Choose scope based on cost of creation and whether state should be shared. Wider scopes improve performance but reduce isolation.

```python theme={null}
import merit

# Session scope: Expensive to create, no state mutations
@merit.resource(scope="session")
def ml_model():
    """Load once, share everywhere - model is immutable"""
    return load_model("classifier.pkl")  # Expensive operation

# Suite scope: Moderate cost, isolated per file
@merit.resource(scope="suite")
def api_client():
    """Share within file, fresh per file - moderate state"""
    return APIClient()  # May accumulate some state

# Case scope: Cheap to create, must be isolated
@merit.resource(scope="case")
def temp_directory():
    """Fresh for each merit case - mutable state"""
    import tempfile
    tmpdir = tempfile.mkdtemp()
    yield tmpdir
    shutil.rmtree(tmpdir)  # Each case gets clean directory

def merit_classifier(temp_directory, api_client, ml_model):
    # temp_directory: isolated per merit
    # api_client: shared across merits in this file
    # ml_model: shared across entire merit run
    pass
```

### 4. Stack resources to build reusable components

Break complex setup into smaller resources that depend on each other.

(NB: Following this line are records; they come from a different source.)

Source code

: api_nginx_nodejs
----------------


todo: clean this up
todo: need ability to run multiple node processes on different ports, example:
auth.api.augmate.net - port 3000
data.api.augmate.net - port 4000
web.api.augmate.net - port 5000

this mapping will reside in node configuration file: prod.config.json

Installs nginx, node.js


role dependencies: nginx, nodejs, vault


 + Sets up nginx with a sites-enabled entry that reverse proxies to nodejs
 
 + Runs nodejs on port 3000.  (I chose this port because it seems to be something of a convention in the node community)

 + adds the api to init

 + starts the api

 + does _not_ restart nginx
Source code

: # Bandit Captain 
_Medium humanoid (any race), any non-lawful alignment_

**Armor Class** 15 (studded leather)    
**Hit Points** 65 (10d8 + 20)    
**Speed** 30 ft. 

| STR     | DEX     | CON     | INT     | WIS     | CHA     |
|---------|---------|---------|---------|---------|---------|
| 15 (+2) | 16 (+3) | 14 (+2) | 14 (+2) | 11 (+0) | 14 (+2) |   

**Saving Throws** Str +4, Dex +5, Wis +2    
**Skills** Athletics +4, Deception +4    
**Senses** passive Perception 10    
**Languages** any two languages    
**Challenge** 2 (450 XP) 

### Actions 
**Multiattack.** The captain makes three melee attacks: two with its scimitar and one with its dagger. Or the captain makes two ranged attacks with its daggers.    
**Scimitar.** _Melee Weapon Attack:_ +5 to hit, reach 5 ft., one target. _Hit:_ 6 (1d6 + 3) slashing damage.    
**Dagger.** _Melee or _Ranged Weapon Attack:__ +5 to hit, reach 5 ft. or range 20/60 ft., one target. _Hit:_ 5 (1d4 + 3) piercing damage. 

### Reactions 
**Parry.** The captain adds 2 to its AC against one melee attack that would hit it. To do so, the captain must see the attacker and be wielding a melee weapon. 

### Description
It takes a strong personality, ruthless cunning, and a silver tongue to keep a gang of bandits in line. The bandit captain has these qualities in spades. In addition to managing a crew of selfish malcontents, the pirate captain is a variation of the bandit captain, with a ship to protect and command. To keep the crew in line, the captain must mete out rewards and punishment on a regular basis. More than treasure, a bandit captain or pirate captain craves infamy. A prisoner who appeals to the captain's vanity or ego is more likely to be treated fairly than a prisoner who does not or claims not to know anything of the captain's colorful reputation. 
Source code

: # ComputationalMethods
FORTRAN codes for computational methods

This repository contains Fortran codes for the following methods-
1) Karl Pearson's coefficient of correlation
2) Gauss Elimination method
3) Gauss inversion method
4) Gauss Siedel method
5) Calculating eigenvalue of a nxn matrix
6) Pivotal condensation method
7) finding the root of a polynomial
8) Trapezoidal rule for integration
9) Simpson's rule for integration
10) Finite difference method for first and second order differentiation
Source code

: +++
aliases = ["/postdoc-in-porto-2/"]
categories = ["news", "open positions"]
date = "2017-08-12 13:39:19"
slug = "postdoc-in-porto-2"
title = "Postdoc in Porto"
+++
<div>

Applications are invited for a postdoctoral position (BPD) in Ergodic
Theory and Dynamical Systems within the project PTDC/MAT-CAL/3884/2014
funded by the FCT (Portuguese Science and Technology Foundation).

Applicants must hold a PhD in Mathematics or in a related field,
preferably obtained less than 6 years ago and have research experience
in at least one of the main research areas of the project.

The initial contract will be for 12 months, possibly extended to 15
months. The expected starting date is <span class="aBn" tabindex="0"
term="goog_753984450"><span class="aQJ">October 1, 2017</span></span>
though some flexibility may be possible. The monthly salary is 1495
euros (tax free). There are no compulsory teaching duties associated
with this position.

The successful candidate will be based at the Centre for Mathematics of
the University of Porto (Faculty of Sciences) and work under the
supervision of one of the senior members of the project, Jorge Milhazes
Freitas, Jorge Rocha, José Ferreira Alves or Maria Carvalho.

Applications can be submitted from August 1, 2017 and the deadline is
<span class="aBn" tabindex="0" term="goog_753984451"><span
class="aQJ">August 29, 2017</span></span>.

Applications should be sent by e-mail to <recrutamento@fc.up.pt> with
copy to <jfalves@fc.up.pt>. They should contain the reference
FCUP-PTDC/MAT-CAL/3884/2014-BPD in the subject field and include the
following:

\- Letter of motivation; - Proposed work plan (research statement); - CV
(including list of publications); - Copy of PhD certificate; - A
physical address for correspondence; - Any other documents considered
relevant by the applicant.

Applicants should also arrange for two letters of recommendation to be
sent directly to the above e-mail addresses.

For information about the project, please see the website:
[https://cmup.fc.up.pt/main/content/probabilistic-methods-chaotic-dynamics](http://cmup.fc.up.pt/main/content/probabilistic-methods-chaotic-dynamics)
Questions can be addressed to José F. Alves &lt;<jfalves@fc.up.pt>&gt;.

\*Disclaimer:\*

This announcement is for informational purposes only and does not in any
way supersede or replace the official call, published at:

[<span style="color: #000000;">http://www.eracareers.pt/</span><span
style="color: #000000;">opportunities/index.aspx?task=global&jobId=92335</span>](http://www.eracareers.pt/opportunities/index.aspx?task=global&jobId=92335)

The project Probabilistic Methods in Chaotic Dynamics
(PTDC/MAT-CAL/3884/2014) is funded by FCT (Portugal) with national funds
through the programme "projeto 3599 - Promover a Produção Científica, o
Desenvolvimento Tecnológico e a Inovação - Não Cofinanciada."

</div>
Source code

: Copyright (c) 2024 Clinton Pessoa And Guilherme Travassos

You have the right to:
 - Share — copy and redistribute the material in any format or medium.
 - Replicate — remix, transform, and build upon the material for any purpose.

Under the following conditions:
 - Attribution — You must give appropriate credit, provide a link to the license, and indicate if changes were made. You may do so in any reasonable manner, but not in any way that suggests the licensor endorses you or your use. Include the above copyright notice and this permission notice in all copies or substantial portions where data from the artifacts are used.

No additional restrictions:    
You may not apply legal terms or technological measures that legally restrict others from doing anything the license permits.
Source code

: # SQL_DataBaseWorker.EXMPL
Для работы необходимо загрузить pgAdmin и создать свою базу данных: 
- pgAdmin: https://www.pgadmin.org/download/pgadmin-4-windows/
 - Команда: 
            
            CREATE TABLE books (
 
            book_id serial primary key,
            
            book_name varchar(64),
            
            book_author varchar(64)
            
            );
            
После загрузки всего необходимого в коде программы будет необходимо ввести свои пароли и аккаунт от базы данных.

This improves reusability and makes merit code more maintainable.

**Don't do this:**

```python theme={null}
# Monolithic resource mixing concerns
@merit.resource
def test_environment():
    # Everything in one giant function
    config = load_config()
    db = connect_db(config.db_url)
    api = APIClient(config.api_url)
    api.authenticate(config.api_key)
    cache = RedisCache(config.redis_url)

    return {
        "db": db,
        "api": api,
        "cache": cache,
        "config": config
    }

def merit_complex(test_environment):
    # Must unpack and use dictionary
    result = test_environment["api"].get("/data")
    test_environment["db"].save(result)
```

**Do this:**

```python theme={null}
# Composable resources with clear dependencies
@merit.resource(scope="session")
def config():
    return load_config()

@merit.resource(scope="suite")
def database(config):
    db = connect_db(config.db_url)
    yield db
    db.close()

@merit.resource(scope="suite")
def cache(config):
    cache = RedisCache(config.redis_url)
    yield cache
    cache.clear()

@merit.resource
def api_client(config):
    client = APIClient(config.api_url)
    client.authenticate(config.api_key)
    return client

def merit_complex(api_client, database, cache):
    # Clean, focused parameters with automatic DI
    result = api_client.get("/data")
    database.save(result)
    cache.set("result", result)
```

### 5. Use hooks for cross-cutting concerns

Lifecycle hooks enable instrumentation, monitoring, and side effects without cluttering merit logic.

```python theme={null}
import merit
import logging

# Track resource usage
usage_stats = []

@merit.resource(
    scope="session",
    on_resolve=lambda model: logging.info(f"Model loaded: {model.version}"),
    on_injection=lambda model: usage_stats.append({"model": model.name, "time": time.time()}),
    on_teardown=lambda model: logging.info(f"Model used {len(usage_stats)} times")
)
def ml_model():
    model = load_model()
    yield model
    save_performance_metrics(model)

# Tests remain clean - monitoring happens automatically
def merit_predictions(ml_model):
    prediction = ml_model.predict([1, 2, 3])
    assert prediction
```

Hooks are also useful for refreshing tokens, starting transactions, or resetting state between injections.